- [Problem to work on]:
Give back exactly the first lines of the entries below, through the line with "r4：IF(x,y,x,1,0) Then(x,y,x,0,0) 猴子下箱子".

- [Data provided]:
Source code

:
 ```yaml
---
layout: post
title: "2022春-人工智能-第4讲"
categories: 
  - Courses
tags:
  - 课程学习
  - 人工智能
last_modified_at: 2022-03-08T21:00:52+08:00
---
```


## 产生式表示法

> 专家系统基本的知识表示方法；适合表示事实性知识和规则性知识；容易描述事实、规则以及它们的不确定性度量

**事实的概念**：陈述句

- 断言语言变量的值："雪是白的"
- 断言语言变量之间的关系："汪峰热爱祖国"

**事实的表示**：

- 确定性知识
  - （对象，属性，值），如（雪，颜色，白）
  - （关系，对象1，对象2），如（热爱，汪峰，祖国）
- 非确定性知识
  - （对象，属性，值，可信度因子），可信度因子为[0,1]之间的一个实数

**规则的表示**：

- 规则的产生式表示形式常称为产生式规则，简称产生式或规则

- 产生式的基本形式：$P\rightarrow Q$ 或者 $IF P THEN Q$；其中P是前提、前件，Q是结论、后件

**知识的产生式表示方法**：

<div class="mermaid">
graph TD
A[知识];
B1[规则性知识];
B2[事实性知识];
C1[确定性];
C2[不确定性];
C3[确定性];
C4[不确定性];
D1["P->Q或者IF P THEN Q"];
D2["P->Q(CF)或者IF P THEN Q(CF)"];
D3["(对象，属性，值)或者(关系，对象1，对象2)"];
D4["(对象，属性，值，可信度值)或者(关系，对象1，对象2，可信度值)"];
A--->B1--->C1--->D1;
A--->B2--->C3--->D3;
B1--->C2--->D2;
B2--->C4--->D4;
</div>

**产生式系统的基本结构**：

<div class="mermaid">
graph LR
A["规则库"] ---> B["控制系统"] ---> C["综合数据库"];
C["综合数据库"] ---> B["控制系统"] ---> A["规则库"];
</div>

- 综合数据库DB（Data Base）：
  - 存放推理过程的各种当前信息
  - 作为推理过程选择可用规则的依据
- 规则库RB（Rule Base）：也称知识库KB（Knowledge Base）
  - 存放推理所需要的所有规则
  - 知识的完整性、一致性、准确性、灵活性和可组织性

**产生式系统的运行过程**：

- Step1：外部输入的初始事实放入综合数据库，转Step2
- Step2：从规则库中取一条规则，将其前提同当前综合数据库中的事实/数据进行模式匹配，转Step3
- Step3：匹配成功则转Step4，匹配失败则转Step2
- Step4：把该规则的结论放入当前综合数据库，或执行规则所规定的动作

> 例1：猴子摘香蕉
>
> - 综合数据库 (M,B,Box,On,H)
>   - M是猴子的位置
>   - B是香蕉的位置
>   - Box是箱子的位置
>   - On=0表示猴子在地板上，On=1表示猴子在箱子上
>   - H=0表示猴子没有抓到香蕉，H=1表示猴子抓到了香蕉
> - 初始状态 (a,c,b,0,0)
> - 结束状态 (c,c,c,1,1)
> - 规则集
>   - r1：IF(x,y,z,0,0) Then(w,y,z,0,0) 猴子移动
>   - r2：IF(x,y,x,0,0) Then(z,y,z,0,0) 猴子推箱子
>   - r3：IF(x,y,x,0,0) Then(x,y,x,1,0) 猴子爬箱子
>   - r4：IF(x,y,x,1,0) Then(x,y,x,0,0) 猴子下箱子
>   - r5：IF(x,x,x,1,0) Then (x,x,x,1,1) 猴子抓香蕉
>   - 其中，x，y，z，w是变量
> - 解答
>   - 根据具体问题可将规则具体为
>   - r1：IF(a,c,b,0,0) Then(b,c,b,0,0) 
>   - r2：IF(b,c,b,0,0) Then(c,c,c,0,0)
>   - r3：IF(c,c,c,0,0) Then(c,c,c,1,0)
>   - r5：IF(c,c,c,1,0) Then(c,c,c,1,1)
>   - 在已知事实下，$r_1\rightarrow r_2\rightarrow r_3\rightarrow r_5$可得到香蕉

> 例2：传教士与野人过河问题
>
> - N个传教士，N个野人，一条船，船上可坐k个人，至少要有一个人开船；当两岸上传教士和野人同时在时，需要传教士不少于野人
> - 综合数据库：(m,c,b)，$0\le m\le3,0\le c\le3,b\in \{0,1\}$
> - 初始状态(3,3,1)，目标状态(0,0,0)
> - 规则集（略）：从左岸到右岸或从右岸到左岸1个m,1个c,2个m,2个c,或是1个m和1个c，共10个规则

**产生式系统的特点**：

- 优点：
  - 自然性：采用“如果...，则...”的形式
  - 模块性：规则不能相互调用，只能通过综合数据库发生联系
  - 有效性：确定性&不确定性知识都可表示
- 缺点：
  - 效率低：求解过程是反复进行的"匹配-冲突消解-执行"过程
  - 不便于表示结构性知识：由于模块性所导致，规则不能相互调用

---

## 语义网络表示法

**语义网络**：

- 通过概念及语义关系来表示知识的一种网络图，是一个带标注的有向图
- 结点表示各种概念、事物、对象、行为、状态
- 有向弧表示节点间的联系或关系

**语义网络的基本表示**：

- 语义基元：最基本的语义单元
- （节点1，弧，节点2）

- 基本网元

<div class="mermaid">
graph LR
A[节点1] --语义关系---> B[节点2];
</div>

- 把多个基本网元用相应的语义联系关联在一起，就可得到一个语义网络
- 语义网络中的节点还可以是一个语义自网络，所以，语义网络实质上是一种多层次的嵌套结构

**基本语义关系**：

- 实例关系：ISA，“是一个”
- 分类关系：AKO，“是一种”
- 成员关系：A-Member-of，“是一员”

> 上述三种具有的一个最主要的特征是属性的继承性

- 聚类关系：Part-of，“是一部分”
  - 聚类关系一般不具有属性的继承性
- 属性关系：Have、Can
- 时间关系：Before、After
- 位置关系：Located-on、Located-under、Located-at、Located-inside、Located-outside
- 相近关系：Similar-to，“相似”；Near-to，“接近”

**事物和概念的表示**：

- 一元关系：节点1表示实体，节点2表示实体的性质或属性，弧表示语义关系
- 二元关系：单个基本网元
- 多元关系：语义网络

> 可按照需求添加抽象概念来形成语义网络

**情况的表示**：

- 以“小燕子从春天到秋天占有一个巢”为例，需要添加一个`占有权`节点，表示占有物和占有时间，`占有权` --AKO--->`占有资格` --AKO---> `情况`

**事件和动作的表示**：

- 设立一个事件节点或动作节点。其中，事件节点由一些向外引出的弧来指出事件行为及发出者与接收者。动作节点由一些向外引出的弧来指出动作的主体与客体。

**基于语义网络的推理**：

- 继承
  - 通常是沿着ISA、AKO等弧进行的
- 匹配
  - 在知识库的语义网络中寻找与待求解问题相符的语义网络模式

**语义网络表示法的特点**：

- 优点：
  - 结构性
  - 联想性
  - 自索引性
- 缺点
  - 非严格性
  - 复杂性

- [Your response]:
Source code

:
 ```yaml
---
layout: post
title: "2022春-人工智能-第4讲"
categories: 
  - Courses
tags:
  - 课程学习
  - 人工智能
last_modified_at: 2022-03-08T21:00:52+08:00
---
```


## 产生式表示法

> 专家系统基本的知识表示方法；适合表示事实性知识和规则性知识；容易描述事实、规则以及它们的不确定性度量

**事实的概念**：陈述句

- 断言语言变量的值："雪是白的"
- 断言语言变量之间的关系："汪峰热爱祖国"

**事实的表示**：

- 确定性知识
  - （对象，属性，值），如（雪，颜色，白）
  - （关系，对象1，对象2），如（热爱，汪峰，祖国）
- 非确定性知识
  - （对象，属性，值，可信度因子），可信度因子为[0,1]之间的一个实数

**规则的表示**：

- 规则的产生式表示形式常称为产生式规则，简称产生式或规则

- 产生式的基本形式：$P\rightarrow Q$ 或者 $IF P THEN Q$；其中P是前提、前件，Q是结论、后件

**知识的产生式表示方法**：

<div class="mermaid">
graph TD
A[知识];
B1[规则性知识];
B2[事实性知识];
C1[确定性];
C2[不确定性];
C3[确定性];
C4[不确定性];
D1["P->Q或者IF P THEN Q"];
D2["P->Q(CF)或者IF P THEN Q(CF)"];
D3["(对象，属性，值)或者(关系，对象1，对象2)"];
D4["(对象，属性，值，可信度值)或者(关系，对象1，对象2，可信度值)"];
A--->B1--->C1--->D1;
A--->B2--->C3--->D3;
B1--->C2--->D2;
B2--->C4--->D4;
</div>

**产生式系统的基本结构**：

<div class="mermaid">
graph LR
A["规则库"] ---> B["控制系统"] ---> C["综合数据库"];
C["综合数据库"] ---> B["控制系统"] ---> A["规则库"];
</div>

- 综合数据库DB（Data Base）：
  - 存放推理过程的各种当前信息
  - 作为推理过程选择可用规则的依据
- 规则库RB（Rule Base）：也称知识库KB（Knowledge Base）
  - 存放推理所需要的所有规则
  - 知识的完整性、一致性、准确性、灵活性和可组织性

**产生式系统的运行过程**：

- Step1：外部输入的初始事实放入综合数据库，转Step2
- Step2：从规则库中取一条规则，将其前提同当前综合数据库中的事实/数据进行模式匹配，转Step3
- Step3：匹配成功则转Step4，匹配失败则转Step2
- Step4：把该规则的结论放入当前综合数据库，或执行规则所规定的动作

> 例1：猴子摘香蕉
>
> - 综合数据库 (M,B,Box,On,H)
>   - M是猴子的位置
>   - B是香蕉的位置
>   - Box是箱子的位置
>   - On=0表示猴子在地板上，On=1表示猴子在箱子上
>   - H=0表示猴子没有抓到香蕉，H=1表示猴子抓到了香蕉
> - 初始状态 (a,c,b,0,0)
> - 结束状态 (c,c,c,1,1)
> - 规则集
>   - r1：IF(x,y,z,0,0) Then(w,y,z,0,0) 猴子移动
>   - r2：IF(x,y,x,0,0) Then(z,y,z,0,0) 猴子推箱子
>   - r3：IF(x,y,x,0,0) Then(x,y,x,1,0) 猴子爬箱子
>   - r4：IF(x,y,x,1,0) Then(x,y,x,0,0) 猴子下箱子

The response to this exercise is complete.